Former Johnson City mayor remembered as 'one of a kind' advocate for children's health

David Floyd • Mar 11, 2020 at 7:28 PM

Like any good public servant, former Johnson City Mayor Jane Myron, who died in Franklin, Tennessee, Tuesday morning surrounded by family, made time for even her youngest constituents.

On one occasion, Mayor Jenny Brock remembers Myron received a letter from a parent whose young daughter was afraid the birds at Monte Vista Memorial Gardens would be hit by cars as they traveled across Oakland Avenue. Brock said Myron worked to get a sign put up that would warn motorists to keep an eye out for them.

“She was just one of a kind,” Brock said. “She went 90 miles an hour all the time any way.”

Around 2005, Brock, who had recently moved back to the city and had been paying attention to city politics, said she remembers seeing Myron’s campaign sign, a blue and green oval with the word “Jane” printed on the front.

“I thought, ‘Oh, a woman’s running for city commission,’” Brock said. “She had a little restaurant on Market Street, and I decided to go in and meet her and introduce myself.”
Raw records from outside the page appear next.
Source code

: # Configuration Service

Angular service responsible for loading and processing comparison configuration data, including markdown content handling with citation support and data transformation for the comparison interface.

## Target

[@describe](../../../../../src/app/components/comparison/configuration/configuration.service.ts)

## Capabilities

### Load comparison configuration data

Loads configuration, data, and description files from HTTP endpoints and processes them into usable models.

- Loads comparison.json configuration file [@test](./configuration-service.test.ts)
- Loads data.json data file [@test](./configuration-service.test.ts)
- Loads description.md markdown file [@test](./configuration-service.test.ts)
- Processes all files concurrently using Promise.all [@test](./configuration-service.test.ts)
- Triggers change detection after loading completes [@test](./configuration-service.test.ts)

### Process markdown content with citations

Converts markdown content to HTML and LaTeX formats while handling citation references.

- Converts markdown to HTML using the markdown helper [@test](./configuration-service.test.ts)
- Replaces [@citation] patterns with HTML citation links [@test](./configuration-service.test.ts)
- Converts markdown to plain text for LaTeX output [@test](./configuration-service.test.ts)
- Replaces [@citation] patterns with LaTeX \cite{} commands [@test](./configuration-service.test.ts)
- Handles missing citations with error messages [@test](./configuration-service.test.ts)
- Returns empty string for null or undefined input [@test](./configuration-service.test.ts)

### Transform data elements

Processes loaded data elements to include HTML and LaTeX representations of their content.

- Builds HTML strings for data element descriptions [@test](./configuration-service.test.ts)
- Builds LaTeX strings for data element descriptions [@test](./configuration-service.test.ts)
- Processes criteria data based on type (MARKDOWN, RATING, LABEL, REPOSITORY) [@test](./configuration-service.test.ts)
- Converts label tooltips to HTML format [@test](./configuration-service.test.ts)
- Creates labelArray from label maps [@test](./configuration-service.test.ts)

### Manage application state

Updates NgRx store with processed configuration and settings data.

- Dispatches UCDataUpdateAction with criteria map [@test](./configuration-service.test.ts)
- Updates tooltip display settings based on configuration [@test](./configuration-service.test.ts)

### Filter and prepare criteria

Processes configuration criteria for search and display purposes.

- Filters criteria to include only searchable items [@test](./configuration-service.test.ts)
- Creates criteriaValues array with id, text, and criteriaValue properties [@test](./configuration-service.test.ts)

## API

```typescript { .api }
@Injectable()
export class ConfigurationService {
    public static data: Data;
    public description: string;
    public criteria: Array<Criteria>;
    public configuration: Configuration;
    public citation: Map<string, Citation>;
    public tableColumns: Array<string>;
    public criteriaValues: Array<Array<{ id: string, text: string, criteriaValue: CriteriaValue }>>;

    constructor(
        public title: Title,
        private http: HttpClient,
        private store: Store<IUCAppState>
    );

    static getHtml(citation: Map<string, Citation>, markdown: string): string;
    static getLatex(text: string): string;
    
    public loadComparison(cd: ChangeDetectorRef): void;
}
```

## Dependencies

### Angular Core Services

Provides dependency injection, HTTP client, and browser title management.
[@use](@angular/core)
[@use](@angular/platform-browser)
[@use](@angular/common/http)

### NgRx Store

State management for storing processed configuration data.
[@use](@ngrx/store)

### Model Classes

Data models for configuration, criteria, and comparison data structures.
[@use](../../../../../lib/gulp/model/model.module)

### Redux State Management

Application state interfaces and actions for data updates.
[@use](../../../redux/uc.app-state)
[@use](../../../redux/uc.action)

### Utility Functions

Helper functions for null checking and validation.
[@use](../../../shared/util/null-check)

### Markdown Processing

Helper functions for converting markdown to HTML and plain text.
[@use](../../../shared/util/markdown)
Myron, who operated the restaurant Jane’s Lunch Box and Black Tie Formal Wear, served as a city commissioner from 2005 to 2013 and Johnson City mayor between 2009 and 2011. Brock said one of Myron’s defining contributions was her effort to ensure health and fitness programs existed for children in Johnson City.

When Myron was first elected, Brock said national rankings had just come out showing that the state of Tennessee ranked 47th in the U.S. for health outcomes. Myron asked Brock, who has a background as an exercise physiologist, to put together a presentation to the City Commission to justify the creation of a local health initiative, particularly for the city’s kids.

Myron requested that the commission budget money for the program, and that’s when the Up & At ’Em movement, which is today a non-profit organization, got started. Organizers held a huge health fair with thousands of attendees, and Brock and Myron ultimately co-founded the annual Thanksgiving Day Turkey Trot, which is still one of the organization’s flagship events.

During the first Turkey Trot event 14 years ago, Brock said organizers had planned about for less than 400 attendees but ended up seeing about 700 people show up to the event.

On a 25-degree morning on Thanksgiving Day, that was surprising turnout.

“We knew we were on to something when that happened,” she said. Participation has grown since that first event, and Brock estimated the 2019 race had more than 4,400 registered attendees.

In a statement Wednesday, U.S. Rep. Phil Roe, R-Johnson City, who Myron succeeded as mayor after Roe stepped down from the post in 2008, said it was an honor to serve on the City Commission with Myron.

“However, we were more than fellow commissioners; we were great friends,” Roe said. “Jane was a true public servant ... Jane has many friends, including me, who will grieve her passing but celebrate her life. Go rest high on that mountain, my friend.”

Former Johnson City Mayor Steve Darden served with Myron on the city commission and said she was part of many decision that had a visible impact on the community, notably the downtown area and the city’s school facilities.

“Jane embraced Johnson City and along with her husband Jim was a major contributor to enhancing our quality of life,” he said.

Brock said she last saw Myron in mid-December, visiting her with City Manager Pete Peterson in Nashville. They took her a box of Turkey Trot shirts, sweatshirts and medallions and Brock showed her pictures from the event on her phone.

“She would’ve loved our new slogan, ‘Go All Out,’ because it just fit right along with her tempo,” Brock said. “The way she lived her life.”